The Series C equity and debt funding round was led by Koch Disruptive Technologies (KDT), an investment arm of US industrial conglomerate Koch Industries, alongside new investors including New York-based asset management firm Zimmer Partners. Other existing investors US Venture Partners, Delek US Holdings, Atento Capital, Spider Capital and Arkin Holdings also took part.
Founded in 2014 by Dor Abuhasira, Sagi Blonder, Raviv Raz and Ariel Avital, Percepto has raised more than $120 million in capital from investors to date.
The industrial drone maker uses on-site drones partly powered by robots to automate inspections, emergency response and security for critical infrastructure and industrial sites like electric utilities, power plants, refineries, and mines.
The drones can be deployed, for example, for autonomous power grid inspections and are equipped with software and computer vision technology that automatically uploads images and video of power lines to a management system in the cloud. Data and information collection are analyzed by advanced AI algorithms for the detection of the slightest changes and faults. The system automatically sends notification alerts of issues such as gas leaks or overheating to users so they can quickly address any problems that need attention before they escalate into costly incidents, such as network failures.
Last month, Percepto was granted a waiver from the US Federal Aviation Administration (FAA) that the firm says paves the way for “mass autonomous drone deployments across the US.”

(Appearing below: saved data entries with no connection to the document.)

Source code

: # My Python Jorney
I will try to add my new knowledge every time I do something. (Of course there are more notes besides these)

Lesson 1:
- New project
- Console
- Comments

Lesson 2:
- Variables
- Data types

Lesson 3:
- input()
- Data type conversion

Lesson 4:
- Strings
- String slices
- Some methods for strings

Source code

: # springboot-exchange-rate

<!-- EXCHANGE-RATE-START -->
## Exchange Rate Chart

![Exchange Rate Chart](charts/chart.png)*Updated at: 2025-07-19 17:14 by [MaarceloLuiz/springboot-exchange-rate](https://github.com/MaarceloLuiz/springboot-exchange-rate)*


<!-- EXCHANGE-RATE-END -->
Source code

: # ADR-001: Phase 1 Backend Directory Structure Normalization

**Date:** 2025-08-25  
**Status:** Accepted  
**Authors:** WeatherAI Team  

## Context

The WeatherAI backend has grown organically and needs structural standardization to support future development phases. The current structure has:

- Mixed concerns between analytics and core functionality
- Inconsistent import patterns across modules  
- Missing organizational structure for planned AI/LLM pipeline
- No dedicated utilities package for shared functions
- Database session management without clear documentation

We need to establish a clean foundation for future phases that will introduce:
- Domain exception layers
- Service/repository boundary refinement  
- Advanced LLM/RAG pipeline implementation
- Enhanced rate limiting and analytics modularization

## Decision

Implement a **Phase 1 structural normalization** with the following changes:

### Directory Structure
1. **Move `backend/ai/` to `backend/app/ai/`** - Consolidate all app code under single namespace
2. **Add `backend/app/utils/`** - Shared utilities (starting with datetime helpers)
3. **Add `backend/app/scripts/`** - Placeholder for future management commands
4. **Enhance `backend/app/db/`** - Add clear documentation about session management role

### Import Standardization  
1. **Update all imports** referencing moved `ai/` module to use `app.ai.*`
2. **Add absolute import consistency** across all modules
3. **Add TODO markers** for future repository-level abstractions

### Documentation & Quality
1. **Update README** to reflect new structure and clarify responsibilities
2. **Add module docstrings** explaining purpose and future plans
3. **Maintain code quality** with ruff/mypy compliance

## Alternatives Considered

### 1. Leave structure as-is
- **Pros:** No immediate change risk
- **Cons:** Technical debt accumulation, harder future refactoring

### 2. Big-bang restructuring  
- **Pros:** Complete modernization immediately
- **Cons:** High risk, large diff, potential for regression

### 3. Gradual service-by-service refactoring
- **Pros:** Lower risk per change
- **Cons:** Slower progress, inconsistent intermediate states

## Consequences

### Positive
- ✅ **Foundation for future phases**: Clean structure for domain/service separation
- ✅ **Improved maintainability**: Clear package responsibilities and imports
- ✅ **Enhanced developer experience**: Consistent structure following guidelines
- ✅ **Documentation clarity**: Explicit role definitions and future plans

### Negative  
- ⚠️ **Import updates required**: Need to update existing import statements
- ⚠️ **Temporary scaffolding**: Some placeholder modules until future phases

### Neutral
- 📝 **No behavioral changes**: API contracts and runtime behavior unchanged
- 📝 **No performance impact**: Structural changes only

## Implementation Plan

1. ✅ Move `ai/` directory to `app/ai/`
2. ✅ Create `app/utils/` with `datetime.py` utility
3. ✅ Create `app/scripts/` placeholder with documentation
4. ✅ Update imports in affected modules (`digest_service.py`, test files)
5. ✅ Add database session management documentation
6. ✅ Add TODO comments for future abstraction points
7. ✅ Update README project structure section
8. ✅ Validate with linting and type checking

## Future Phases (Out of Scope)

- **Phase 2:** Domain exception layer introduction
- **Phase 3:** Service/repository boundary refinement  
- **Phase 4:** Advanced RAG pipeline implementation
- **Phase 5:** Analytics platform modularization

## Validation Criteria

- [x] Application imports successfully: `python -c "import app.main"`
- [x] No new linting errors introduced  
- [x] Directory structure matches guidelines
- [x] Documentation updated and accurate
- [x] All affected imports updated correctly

The FAA issued a so-called nationwide “beyond-visual-line-of-sight,” or BVLOS waiver, allowing the company to provide any US critical infrastructure site with remotely operated automated drones that perform tasks that would otherwise be done manually without the need for individual site specific regulatory approval. The waiver removes logistical and cost barriers, such as the need for radars or people on the ground, Percepto said in a statement.
Under the terms of the waiver, Percepto is permitted to operate BVLOS drone flights 200 feet above and around assets located on critical infrastructure sites.
“Organizations are increasingly discovering the benefits of autonomous and remote drone operations to automate facility inspections and data analysis across their sites,” said Abuhasira, Percepto’s co-founder and CEO. “With this new round of funding, new strategic investors, and the new regulations that significantly increase the access to using autonomous drones, the conditions are ripe for the autonomous drone market to expand, and for Percepto to meet the growing demand for automated drone inspections and monitoring at industrial sites.”
Percepto has a research and development center in Modiin and offices in the US, and employs more than 70 people. Its software and hardware solutions are used by Fortune 500 customers across six continents including Siemens Energy, Delek US, Koch Industries companies, ICL Dead Sea Works, Italy’s Enel, Florida Power and Light, and Johnson Controls.